Светлый фон

– После полуночи автобусы уже не ходят, – объяснил Педро.

– Возьмите такси на обратный путь. Я заплачу.

В номере был страшный беспорядок. Пепельницы переполнены. В раковине громоздились грязные тарелки, на полу в ванной валялись скомканные полотенца, на кофейном столике были брошены две пустые упаковки от “Карта-Бланка”, и стопка видеокассет высилась на телевизоре.

– И поддерживайте чистоту в этом чертовом номере, – проворчал Уоррен.

Он уехал ночевать в дом Мари.

* * *

– Обвинение вызывает Хосе Хуртадо.

Уоррен сверился со своей копией списка свидетелей и с порядком очередности их выступлений, где напротив почтового адреса ресторана “Гасиенда” стояли три испанские фамилии. Хуртадо был метрдотелем, второй, Даниель Виллариэл, – официантом. Третий, Луис Санчес, без сомнения, – одним из музыкантов.

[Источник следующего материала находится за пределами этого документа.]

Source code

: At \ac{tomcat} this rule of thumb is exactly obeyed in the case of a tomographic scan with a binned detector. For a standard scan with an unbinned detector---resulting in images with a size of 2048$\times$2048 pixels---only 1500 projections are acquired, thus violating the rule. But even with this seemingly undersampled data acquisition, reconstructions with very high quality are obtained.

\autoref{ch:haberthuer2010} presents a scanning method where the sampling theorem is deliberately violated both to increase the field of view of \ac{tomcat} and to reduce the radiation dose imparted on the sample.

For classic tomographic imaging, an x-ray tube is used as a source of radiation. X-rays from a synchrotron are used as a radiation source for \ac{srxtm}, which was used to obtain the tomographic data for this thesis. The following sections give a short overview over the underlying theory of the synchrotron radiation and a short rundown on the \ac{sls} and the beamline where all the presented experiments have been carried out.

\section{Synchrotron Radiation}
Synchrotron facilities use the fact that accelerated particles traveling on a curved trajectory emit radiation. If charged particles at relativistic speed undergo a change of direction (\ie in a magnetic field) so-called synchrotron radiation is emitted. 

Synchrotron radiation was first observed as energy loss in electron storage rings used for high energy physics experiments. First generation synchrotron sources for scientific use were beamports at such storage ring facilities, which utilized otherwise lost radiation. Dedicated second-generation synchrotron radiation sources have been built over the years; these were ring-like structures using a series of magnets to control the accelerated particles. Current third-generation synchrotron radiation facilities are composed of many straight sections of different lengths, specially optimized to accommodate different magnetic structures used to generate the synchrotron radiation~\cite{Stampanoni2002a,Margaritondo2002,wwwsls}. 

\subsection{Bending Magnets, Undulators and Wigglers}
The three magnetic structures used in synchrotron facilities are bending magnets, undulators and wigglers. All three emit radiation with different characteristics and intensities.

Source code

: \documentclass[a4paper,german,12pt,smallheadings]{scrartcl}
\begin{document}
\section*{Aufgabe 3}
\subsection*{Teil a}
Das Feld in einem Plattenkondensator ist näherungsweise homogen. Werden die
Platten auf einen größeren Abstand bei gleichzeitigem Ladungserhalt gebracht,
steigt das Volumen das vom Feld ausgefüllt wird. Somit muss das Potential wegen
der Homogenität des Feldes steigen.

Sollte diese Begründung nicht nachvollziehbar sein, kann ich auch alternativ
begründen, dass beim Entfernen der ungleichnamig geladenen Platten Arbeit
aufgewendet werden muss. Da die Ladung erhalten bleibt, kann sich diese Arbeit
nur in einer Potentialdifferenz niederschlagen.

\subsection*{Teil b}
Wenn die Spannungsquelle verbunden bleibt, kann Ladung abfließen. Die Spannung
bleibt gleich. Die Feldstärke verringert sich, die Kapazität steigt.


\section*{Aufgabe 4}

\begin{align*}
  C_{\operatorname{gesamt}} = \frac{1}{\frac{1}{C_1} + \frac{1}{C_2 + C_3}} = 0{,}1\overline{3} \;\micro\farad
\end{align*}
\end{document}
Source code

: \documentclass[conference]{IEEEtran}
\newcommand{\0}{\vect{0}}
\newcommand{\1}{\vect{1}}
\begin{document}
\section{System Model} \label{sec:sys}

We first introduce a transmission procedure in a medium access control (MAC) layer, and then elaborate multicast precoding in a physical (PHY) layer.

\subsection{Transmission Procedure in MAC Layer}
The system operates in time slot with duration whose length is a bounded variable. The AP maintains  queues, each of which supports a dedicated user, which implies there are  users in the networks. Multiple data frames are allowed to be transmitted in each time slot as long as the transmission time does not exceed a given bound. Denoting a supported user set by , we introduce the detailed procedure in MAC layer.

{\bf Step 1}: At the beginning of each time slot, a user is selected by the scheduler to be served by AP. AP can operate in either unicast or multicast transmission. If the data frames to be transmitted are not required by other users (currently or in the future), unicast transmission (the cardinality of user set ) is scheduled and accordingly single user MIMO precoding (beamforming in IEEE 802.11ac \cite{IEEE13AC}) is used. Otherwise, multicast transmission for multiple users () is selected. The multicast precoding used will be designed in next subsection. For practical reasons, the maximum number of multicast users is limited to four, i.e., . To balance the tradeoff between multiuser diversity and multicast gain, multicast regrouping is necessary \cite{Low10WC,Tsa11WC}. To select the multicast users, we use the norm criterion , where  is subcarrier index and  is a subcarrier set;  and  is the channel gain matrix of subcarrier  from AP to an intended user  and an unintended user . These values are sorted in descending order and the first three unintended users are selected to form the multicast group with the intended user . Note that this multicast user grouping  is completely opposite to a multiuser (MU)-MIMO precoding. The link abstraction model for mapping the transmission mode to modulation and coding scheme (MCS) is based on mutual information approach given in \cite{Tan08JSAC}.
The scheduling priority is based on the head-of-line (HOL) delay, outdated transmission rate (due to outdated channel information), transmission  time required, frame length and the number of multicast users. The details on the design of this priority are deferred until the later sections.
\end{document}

Хуртадо нарисовал суду общую картину: ужин при свечах, музыка мариачи, ссорящаяся парочка и “фроузн маргаритас”. Много “маргаритас”. Четыре “маргаритас” перед ужином, в баре. Еще шесть во время ужина. Свидетель предъявил счет из ресторана, и Альтшулер присоединил это к вещественным доказательствам.

– Это крепкий напиток, по вашему мнению? – спросил обвинитель.

– “Маргаритас” – очень крепкий. Никак не для детей.

– У меня нет больше вопросов.

– У меня тоже нет, – сказал Уоррен.

Луис Санчес принял присягу и устроился в деревянном кресле. Он не был одним из тех музыкантов, с которыми Уоррен беседовал во время своего визита в “Гасиенду”. Это был тощий, серьезный, рябой человек лет сорока.

А ведь я проворонил его, с досадой подумал Уоррен. Черт побери!

Санчес, как выяснилось, был барменом. Он вспомнил доктора Отта, который, по-видимому, был уже под хмельком, когда вошел в ресторан и выпил “три-по-четверти-маргаритас”, поданные ему Санчесом. Доктор и леди, которая была с ним, ссорились. Она ругалась на доктора.

– А вы не помните, какими именно словами она ругалась? – спросил Альтшулер.

– Я не могу повторить их здесь.

– Можете, мистер Санчес. Это разрешается. Все мы здесь взрослые. Это зал суда, и мы хотим знать правду.

– “Коксакер”, – сказал бармен. – И “глупый сукин сын”.